Data records -
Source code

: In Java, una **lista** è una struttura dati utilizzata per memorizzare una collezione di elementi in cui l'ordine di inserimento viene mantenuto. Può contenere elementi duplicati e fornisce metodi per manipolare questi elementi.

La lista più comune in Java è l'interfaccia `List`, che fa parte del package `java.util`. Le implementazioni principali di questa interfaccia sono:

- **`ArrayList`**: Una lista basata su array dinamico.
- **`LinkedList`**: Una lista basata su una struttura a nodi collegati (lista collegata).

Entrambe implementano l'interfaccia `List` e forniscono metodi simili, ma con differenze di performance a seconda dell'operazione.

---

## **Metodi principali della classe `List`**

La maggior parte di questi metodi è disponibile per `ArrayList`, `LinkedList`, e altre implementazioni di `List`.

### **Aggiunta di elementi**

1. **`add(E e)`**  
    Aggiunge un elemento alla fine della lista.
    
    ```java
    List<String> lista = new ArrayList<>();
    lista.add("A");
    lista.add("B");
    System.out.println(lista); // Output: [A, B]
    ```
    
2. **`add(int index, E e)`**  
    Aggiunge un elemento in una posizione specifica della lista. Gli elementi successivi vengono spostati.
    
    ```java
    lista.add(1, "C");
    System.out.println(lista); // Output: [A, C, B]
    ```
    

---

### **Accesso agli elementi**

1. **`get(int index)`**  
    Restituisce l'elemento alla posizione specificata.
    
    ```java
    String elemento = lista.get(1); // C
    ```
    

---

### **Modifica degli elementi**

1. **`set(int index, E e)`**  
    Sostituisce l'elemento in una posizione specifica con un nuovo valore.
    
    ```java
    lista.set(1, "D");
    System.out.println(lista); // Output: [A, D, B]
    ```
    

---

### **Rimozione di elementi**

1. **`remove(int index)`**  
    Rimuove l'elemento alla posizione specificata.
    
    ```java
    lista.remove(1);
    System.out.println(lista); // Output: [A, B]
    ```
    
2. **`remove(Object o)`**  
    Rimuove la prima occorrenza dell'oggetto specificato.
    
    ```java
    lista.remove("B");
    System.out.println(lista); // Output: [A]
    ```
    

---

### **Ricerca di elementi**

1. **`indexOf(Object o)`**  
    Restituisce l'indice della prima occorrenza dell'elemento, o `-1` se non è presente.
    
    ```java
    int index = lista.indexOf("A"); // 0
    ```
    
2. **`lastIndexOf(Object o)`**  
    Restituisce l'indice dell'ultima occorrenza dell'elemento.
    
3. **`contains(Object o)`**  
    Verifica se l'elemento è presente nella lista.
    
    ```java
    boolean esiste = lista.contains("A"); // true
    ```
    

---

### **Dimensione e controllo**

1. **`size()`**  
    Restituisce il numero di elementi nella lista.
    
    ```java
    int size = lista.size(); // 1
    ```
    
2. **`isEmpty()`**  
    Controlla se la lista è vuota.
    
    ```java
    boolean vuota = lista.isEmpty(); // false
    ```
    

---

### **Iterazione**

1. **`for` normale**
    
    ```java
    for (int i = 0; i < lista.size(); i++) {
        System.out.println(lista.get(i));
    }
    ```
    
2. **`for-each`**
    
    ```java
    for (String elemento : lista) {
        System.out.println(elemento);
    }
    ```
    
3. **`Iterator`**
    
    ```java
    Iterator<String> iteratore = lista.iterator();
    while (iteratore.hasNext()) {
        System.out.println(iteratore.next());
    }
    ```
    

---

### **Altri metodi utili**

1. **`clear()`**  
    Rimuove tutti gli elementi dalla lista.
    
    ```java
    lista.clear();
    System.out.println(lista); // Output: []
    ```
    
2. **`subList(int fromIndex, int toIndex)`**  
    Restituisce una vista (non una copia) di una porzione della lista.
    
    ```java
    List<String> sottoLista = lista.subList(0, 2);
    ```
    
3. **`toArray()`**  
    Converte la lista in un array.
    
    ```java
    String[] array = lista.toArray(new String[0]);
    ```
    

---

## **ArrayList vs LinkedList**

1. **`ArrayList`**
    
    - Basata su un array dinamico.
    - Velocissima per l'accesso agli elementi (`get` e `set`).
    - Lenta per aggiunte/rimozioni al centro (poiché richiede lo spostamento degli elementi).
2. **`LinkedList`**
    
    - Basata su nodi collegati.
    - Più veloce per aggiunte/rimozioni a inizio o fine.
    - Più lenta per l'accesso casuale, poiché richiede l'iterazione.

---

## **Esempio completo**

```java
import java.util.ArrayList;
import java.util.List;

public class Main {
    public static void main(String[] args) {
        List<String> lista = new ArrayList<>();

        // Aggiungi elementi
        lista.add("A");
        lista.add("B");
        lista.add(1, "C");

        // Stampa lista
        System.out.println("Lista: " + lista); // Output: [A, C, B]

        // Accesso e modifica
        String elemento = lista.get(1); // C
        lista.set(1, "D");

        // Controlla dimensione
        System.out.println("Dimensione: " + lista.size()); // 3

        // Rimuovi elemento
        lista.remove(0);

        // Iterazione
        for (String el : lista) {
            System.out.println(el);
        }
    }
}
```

WORK TO COMPLETE - If a line in the records above contains the word "isEmpty", copy it.

REPLY -
2. **`isEmpty()`**  
    boolean vuota = lista.isEmpty(); // false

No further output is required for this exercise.